Indie e retro: Super Woden Rally Edge, LANESPLIT e 4PGP

Accanto ai nomi più visibili, il 2026 ha già offerto una serie di uscite minori ma significative. Super Woden: Rally Edge è uno degli esempi migliori: un rally arcade con visuale dall’alto, struttura compatta, prezzo contenuto e un gusto dichiaratamente retrò. La pagina Steam conferma l’uscita su PC, mentre la ricezione specializzata ne ha valorizzato il controllo, la campagna e l’identità da erede moderno dei racing più immediati degli anni Novanta.

Sul fronte motociclistico indie, LANESPLIT lavora invece su un’idea molto più essenziale: moto ad alte prestazioni, traffico, rischio costante e riflessi.
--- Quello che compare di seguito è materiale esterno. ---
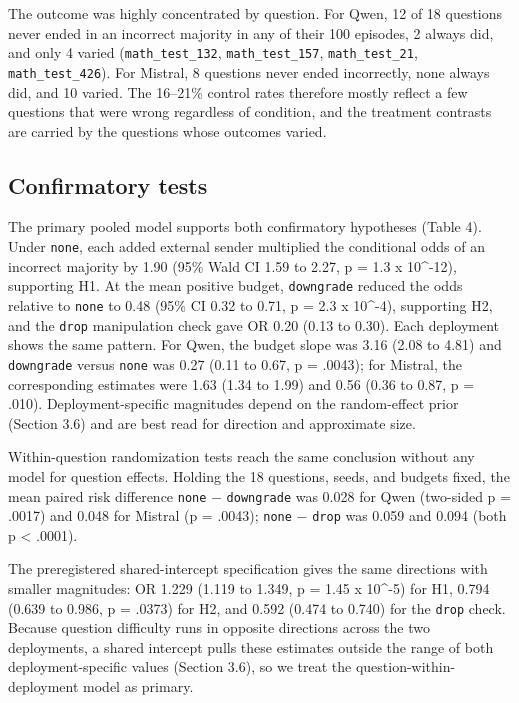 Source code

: \documentclass[11pt]{article}
\begin{document}
The outcome was highly concentrated by question. For Qwen, 12 of 18 questions never ended in an incorrect majority in any of their 100 episodes, 2 always did, and only 4 varied (\texttt{math\_test\_132}, \texttt{math\_test\_157}, \texttt{math\_test\_21}, \texttt{math\_test\_426}). For Mistral, 8 questions never ended incorrectly, none always did, and 10 varied. The 16–21\% control rates therefore mostly reflect a few questions that were wrong regardless of condition, and the treatment contrasts are carried by the questions whose outcomes varied.

\subsection{Confirmatory tests}

The primary pooled model supports both confirmatory hypotheses (Table 4). Under \texttt{none}, each added external sender multiplied the conditional odds of an incorrect majority by 1.90 (95\% Wald CI 1.59 to 2.27, p = 1.3 x 10\textasciicircum{}-12), supporting H1. At the mean positive budget, \texttt{downgrade} reduced the odds relative to \texttt{none} to 0.48 (95\% CI 0.32 to 0.71, p = 2.3 x 10\textasciicircum{}-4), supporting H2, and the \texttt{drop} manipulation check gave OR 0.20 (0.13 to 0.30). Each deployment shows the same pattern. For Qwen, the budget slope was 3.16 (2.08 to 4.81) and \texttt{downgrade} versus \texttt{none} was 0.27 (0.11 to 0.67, p = .0043); for Mistral, the corresponding estimates were 1.63 (1.34 to 1.99) and 0.56 (0.36 to 0.87, p = .010). Deployment-specific magnitudes depend on the random-effect prior (Section 3.6) and are best read for direction and approximate size.

Within-question randomization tests reach the same conclusion without any model for question effects. Holding the 18 questions, seeds, and budgets fixed, the mean paired risk difference \texttt{none} − \texttt{downgrade} was 0.028 for Qwen (two-sided p = .0017) and 0.048 for Mistral (p = .0043); \texttt{none} − \texttt{drop} was 0.059 and 0.094 (both p < .0001).

The preregistered shared-intercept specification gives the same directions with smaller magnitudes: OR 1.229 (1.119 to 1.349, p = 1.45 x 10\textasciicircum{}-5) for H1, 0.794 (0.639 to 0.986, p = .0373) for H2, and 0.592 (0.474 to 0.740) for the \texttt{drop} check. Because question difficulty runs in opposite directions across the two deployments, a shared intercept pulls these estimates outside the range of both deployment-specific values (Section 3.6), so we treat the question-within-deployment model as primary.
\end{document}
È un titolo piccolo, ma rappresentativo di una tendenza interessante: non tutti i giochi di guida devono inseguire licenze, carriere monumentali o fedeltà enciclopedica. A volte basta una meccanica chiara, purché sostenuta da ritmo e leggibilità.

C’è poi 4PGP, o Four-Player Grand Prix, che guarda apertamente all’arcade da sala e al multiplayer locale. Uscito prima su console Nintendo e poi anche su PC e PlayStation 5, punta su gare veloci, estetica low-poly, immediatezza e competizione da divano. È un prodotto quasi controcorrente: in un’epoca di servizi live e progressioni infinite, sceglie la semplicità del “ancora una gara”, con una filosofia più vicina a Daytona USA e Ridge Racer che ai simulatori moderni.
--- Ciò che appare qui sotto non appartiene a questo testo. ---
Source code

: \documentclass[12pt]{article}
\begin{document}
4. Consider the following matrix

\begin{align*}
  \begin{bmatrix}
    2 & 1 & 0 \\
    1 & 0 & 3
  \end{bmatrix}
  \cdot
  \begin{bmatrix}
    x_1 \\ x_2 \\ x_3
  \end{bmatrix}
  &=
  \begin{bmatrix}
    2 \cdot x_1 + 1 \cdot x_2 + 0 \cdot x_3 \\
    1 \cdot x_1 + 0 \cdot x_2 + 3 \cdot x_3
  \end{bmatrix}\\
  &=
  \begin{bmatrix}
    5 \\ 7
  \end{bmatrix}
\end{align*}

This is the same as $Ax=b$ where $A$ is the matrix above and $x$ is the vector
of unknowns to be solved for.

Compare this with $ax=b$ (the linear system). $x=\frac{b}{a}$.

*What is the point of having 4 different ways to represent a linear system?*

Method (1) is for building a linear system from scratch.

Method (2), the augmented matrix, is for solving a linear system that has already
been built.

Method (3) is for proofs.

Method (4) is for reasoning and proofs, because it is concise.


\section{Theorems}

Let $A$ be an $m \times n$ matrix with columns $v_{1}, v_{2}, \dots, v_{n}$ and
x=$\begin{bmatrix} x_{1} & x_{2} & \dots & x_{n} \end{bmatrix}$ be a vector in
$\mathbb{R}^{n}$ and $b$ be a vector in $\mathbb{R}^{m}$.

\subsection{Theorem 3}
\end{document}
Formula 1 senza F1 26: il caso del Season Pack di F1 25

Una delle mosse più interessanti dell’anno non è un nuovo gioco in senso stretto, ma merita spazio nel quadro dei titoli motoristici usciti finora. Electronic Arts e Codemasters hanno scelto di non pubblicare un F1 26 autonomo, optando invece per un’espansione premium di F1 25 dedicata alla stagione 2026. Il pacchetto introduce nuove regole, team aggiornati, piloti, vetture di nuova generazione e il circuito Madring, legato al Gran Premio di Madrid.
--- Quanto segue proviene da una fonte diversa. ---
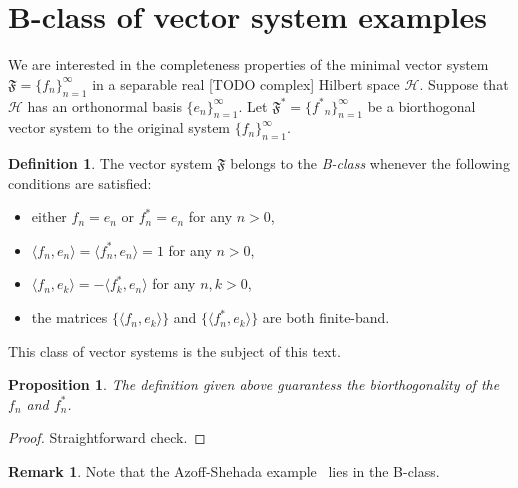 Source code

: \documentclass[12pt]{article}
\newcommand\inner[2]{\langle #1, #2 \rangle}
\renewcommand{\cal}[1]{\mathcal{#1}}
\newtheorem{prop}{Proposition}
\theoremstyle{definition}
\newtheorem{remark}{Remark}
\newtheorem{definition}{Definition}
\newcommand{\seq}[1]{\{{#1}_n\}_{n=1}^\infty}
\newcommand{\fsys}{\mathfrak{F}}
\newcommand{\fstarsys}{\mathfrak{F^*}}
\numberwithin{remark}{section}
\numberwithin{theorem}{section}
\numberwithin{prop}{section}
\numberwithin{equation}{section}
\numberwithin{lemma}{section}
\numberwithin{prop_under_lemma}{lemma}
\begin{document}


\section{B-class of vector system examples}
    We are interested in the completeness properties of the minimal vector system $\fsys = \seq{f}$
      in a separable real [TODO complex] Hilbert space $\cal{H}$.
    Suppose that $\cal{H}$ has an orthonormal basis $\seq{e}$.
    Let $\fstarsys = \seq{f^*}$ be a biorthogonal vector system to the original system $\seq{f}$.
    \begin{definition}
        The vector system $\fsys$ belongs to the \textit{B-class} whenever the following conditions are satisfied:
        \begin{itemize}
            \item either $f_n = e_n$ or $f^*_n = e_n$ for any $n > 0$,
            \item $\inner{f_n}{e_n} = \inner{f^*_n}{e_n} = 1$ for any $n > 0$,
            \item $\inner{f_n}{e_k} = -\inner{f^*_k}{e_n}$ for any $n, k > 0$,
            \item the matrices $\{\inner{f_n}{e_k}\}$ and $\{\inner{f^*_n}{e_k}\}$ are both finite-band.
        \end{itemize}
    \end{definition}
    This class of vector systems is the subject of this text.
    \begin{prop}
        The definition given above guarantess the biorthogonality of the $f_n$ and $f^*_n$.
    \end{prop}
    \begin{proof}
        Straightforward check.
    \end{proof}
    \begin{remark}
        Note that the Azoff-Shehada example~\cite{azoff} lies in the B-class.
    \end{remark}
    
\end{document}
È una scelta industriale importante. Da un lato riduce l’effetto “copia annuale” che spesso pesa sulle serie sportive; dall’altro obbliga i giocatori a ragionare su un contenuto a metà strada tra espansione e sostituto di un capitolo completo. Per il pubblico della Formula 1, il Season Pack è di fatto l’aggiornamento centrale dell’anno. Per l’industria, è un segnale: anche i racing con licenza possono sperimentare modelli di pubblicazione diversi, soprattutto quando il campionato reale attraversa cambiamenti regolamentari profondi.

La frontiera laterale: Exo Rally Championship e l’allargamento del concetto di racing

Tra le uscite più curiose figura Exo Rally Championship, che sposta il rally su pianeti lontani e su rover progettati per affrontare terreni extraterrestri. Non è un gioco di auto in senso tradizionale, ma appartiene chiaramente alla cultura della guida: sospensioni, danni, trazione, gestione del veicolo e lettura del terreno sono al centro dell’esperienza. La sua uscita su Steam ha attirato attenzione proprio per questa miscela tra simulazione off-road e immaginario fantascientifico.

Il suo valore, nel quadro dell’anno, è soprattutto simbolico. Dimostra che il racing può cercare aria nuova anche cambiando scenario, senza rinunciare alla fisicità del mezzo. Dove molti titoli inseguono circuiti reali, auto con licenza o campionati ufficiali, Exo Rally Championship prova a rendere credibile l’assurdo: correre su superfici aliene, ma con una logica di guida abbastanza concreta da interessare chi ama il controllo del veicolo più che la semplice fantasia sci-fi.